Iraq is spiralling into chaos as eight more people were killed and 25 injured in a consecutive week of protests against corruption, unemployment and failed public services.
The latest deaths came in new clashes between protesters and police in the eastern Baghdad suburb of Sadr City, where security forces used live rounds and tear gas. So far the total number of deaths to over 100 people and more than 6,000 wounded in less than a week of unrest.
Prime Minister Adel Abdul Mahdi announced a series of reforms after an “extraordinary” overnight Cabinet session, but politicians and analysts say this will not be enough to end the protests.
Abdul Mahdi’s 17-point plan was the result of an emergency cabinet meeting on Saturday night and comes after days of offering only vague reform promises.

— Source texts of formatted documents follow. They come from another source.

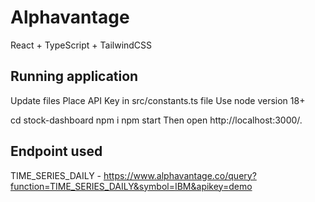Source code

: # Alphavantage
React + TypeScript + TailwindCSS
## Running application
Update files
Place API Key in src/constants.ts file
Use node version 18+

cd stock-dashboard
npm i
npm start
Then open http://localhost:3000/.

## Endpoint used
TIME_SERIES_DAILY - https://www.alphavantage.co/query?function=TIME_SERIES_DAILY&symbol=IBM&apikey=demo
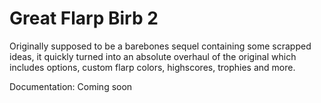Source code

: # Great Flarp Birb 2
Originally supposed to be a barebones sequel containing some scrapped ideas, it quickly turned into an absolute overhaul of the original which includes options, custom flarp colors, highscores, trophies and more.

Documentation:
Coming soon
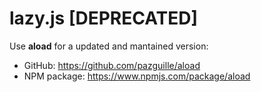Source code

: # lazy.js [DEPRECATED]

Use **aload** for a updated and mantained version:

- GitHub: https://github.com/pazguille/aload
- NPM package: https://www.npmjs.com/package/aload
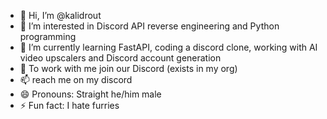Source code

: - 👋 Hi, I’m @kalidrout
- 👀 I’m interested in Discord API reverse engineering and Python programming
- 🌱 I’m currently learning FastAPI, coding a discord clone, working with AI video upscalers and Discord account generation
- 💞️ To work with me join our Discord (exists in my org)
- 📫 reach me on my discord
- 😄 Pronouns: Straight he/him male
- ⚡ Fun fact: I hate furries

<!---
kalidrout/kalidrout is a ✨ special ✨ repository because its `README.md` (this file) appears on your GitHub profile.
You can click the Preview link to take a look at your changes.
--->
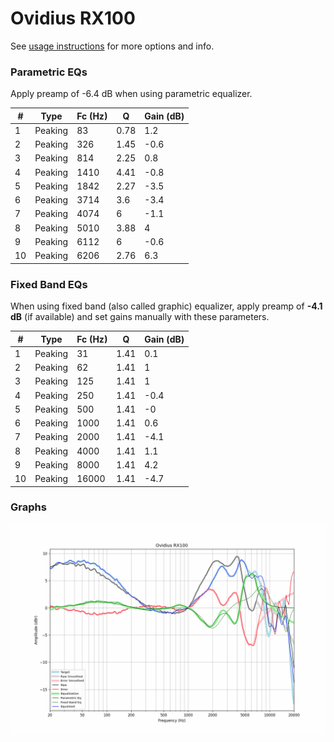 # Ovidius RX100
See [usage instructions](https://github.com/jaakkopasanen/AutoEq#usage) for more options and info.

### Parametric EQs
Apply preamp of -6.4 dB when using parametric equalizer.

|   # | Type    |   Fc (Hz) |    Q |   Gain (dB) |
|-----|---------|-----------|------|-------------|
|   1 | Peaking |        83 | 0.78 |         1.2 |
|   2 | Peaking |       326 | 1.45 |        -0.6 |
|   3 | Peaking |       814 | 2.25 |         0.8 |
|   4 | Peaking |      1410 | 4.41 |        -0.8 |
|   5 | Peaking |      1842 | 2.27 |        -3.5 |
|   6 | Peaking |      3714 | 3.6  |        -3.4 |
|   7 | Peaking |      4074 | 6    |        -1.1 |
|   8 | Peaking |      5010 | 3.88 |         4   |
|   9 | Peaking |      6112 | 6    |        -0.6 |
|  10 | Peaking |      6206 | 2.76 |         6.3 |

### Fixed Band EQs
When using fixed band (also called graphic) equalizer, apply preamp of **-4.1 dB** (if available) and set gains manually with these parameters.

|   # | Type    |   Fc (Hz) |    Q |   Gain (dB) |
|-----|---------|-----------|------|-------------|
|   1 | Peaking |        31 | 1.41 |         0.1 |
|   2 | Peaking |        62 | 1.41 |         1   |
|   3 | Peaking |       125 | 1.41 |         1   |
|   4 | Peaking |       250 | 1.41 |        -0.4 |
|   5 | Peaking |       500 | 1.41 |        -0   |
|   6 | Peaking |      1000 | 1.41 |         0.6 |
|   7 | Peaking |      2000 | 1.41 |        -4.1 |
|   8 | Peaking |      4000 | 1.41 |         1.1 |
|   9 | Peaking |      8000 | 1.41 |         4.2 |
|  10 | Peaking |     16000 | 1.41 |        -4.7 |

### Graphs
![](./Ovidius%20RX100.png)

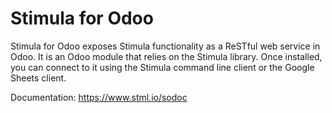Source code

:# Stimula for Odoo
Stimula for Odoo exposes Stimula functionality as a ReSTful web service in Odoo. It is an Odoo module that relies on the Stimula library. Once installed, you can connect to it using the Stimula command line client or the Google Sheets client.

Documentation: https://www.stml.io/sodoc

The Prime Minister’s reform plan included granting of plots of land to low-income families, building 100,000 new homes in poor areas, a monthly grant to the unemployed and the disabled, small trading stalls to provide job opportunities, and new training courses for graduates.
Analysts said it would not be enough to assuage protesters who accuse the prime minister of turning a blind eye to excessive force by Iranian-backed armed factions.
It includes increased subsidised housing for the poor, stipends for the unemployed as well as training programs and small loans initiatives for unemployed youth.
Abdul Mahdi’s backers would view the fall of his government as a victory for the US and its allies.
Political analysts speculate that unless reforms are made immediately this protest will carry on and intensify, as, with each death of a protester, the relatives are motivated to push harder.